The task
Each record should appear again in the response exactly as it does in the original.

*** Records to process ***

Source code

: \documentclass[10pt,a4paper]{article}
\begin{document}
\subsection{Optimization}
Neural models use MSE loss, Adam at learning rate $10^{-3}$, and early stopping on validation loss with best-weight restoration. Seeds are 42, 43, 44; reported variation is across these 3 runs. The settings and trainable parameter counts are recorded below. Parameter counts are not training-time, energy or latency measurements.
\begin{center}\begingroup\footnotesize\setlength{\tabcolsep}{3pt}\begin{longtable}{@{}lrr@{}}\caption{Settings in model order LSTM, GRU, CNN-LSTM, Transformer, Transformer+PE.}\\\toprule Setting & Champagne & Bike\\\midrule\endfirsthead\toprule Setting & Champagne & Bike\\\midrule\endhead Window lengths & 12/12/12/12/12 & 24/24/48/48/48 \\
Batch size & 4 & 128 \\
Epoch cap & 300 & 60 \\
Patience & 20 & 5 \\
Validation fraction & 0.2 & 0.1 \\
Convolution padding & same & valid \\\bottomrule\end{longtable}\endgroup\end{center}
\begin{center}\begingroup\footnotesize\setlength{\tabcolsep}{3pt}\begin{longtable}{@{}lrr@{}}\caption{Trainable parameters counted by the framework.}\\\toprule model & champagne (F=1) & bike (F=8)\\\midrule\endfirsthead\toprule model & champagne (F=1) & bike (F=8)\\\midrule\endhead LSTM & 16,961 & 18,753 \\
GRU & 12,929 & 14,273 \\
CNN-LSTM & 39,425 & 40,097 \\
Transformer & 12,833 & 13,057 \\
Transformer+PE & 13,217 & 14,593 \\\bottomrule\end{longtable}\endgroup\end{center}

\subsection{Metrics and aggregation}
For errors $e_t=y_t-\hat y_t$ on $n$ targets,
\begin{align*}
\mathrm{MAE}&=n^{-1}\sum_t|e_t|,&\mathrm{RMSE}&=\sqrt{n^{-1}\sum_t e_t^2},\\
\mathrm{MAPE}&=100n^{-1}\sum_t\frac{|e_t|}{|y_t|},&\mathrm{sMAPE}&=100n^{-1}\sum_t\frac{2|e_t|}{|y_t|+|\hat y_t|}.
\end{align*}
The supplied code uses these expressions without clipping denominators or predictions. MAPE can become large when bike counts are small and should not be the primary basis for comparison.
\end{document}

*** End of Records to process ***

Response below
Source code

: \documentclass[10pt,a4paper]{article}
\begin{document}
\subsection{Optimization}
Neural models use MSE loss, Adam at learning rate $10^{-3}$, and early stopping on validation loss with best-weight restoration. Seeds are 42, 43, 44; reported variation is across these 3 runs. The settings and trainable parameter counts are recorded below. Parameter counts are not training-time, energy or latency measurements.
\begin{center}\begingroup\footnotesize\setlength{\tabcolsep}{3pt}\begin{longtable}{@{}lrr@{}}\caption{Settings in model order LSTM, GRU, CNN-LSTM, Transformer, Transformer+PE.}\\\toprule Setting & Champagne & Bike\\\midrule\endfirsthead\toprule Setting & Champagne & Bike\\\midrule\endhead Window lengths & 12/12/12/12/12 & 24/24/48/48/48 \\
Batch size & 4 & 128 \\
Epoch cap & 300 & 60 \\
Patience & 20 & 5 \\
Validation fraction & 0.2 & 0.1 \\
Convolution padding & same & valid \\\bottomrule\end{longtable}\endgroup\end{center}
\begin{center}\begingroup\footnotesize\setlength{\tabcolsep}{3pt}\begin{longtable}{@{}lrr@{}}\caption{Trainable parameters counted by the framework.}\\\toprule model & champagne (F=1) & bike (F=8)\\\midrule\endfirsthead\toprule model & champagne (F=1) & bike (F=8)\\\midrule\endhead LSTM & 16,961 & 18,753 \\
GRU & 12,929 & 14,273 \\
CNN-LSTM & 39,425 & 40,097 \\
Transformer & 12,833 & 13,057 \\
Transformer+PE & 13,217 & 14,593 \\\bottomrule\end{longtable}\endgroup\end{center}

\subsection{Metrics and aggregation}
For errors $e_t=y_t-\hat y_t$ on $n$ targets,
\begin{align*}
\mathrm{MAE}&=n^{-1}\sum_t|e_t|,&\mathrm{RMSE}&=\sqrt{n^{-1}\sum_t e_t^2},\\
\mathrm{MAPE}&=100n^{-1}\sum_t\frac{|e_t|}{|y_t|},&\mathrm{sMAPE}&=100n^{-1}\sum_t\frac{2|e_t|}{|y_t|+|\hat y_t|}.
\end{align*}
The supplied code uses these expressions without clipping denominators or predictions. MAPE can become large when bike counts are small and should not be the primary basis for comparison.
\end{document}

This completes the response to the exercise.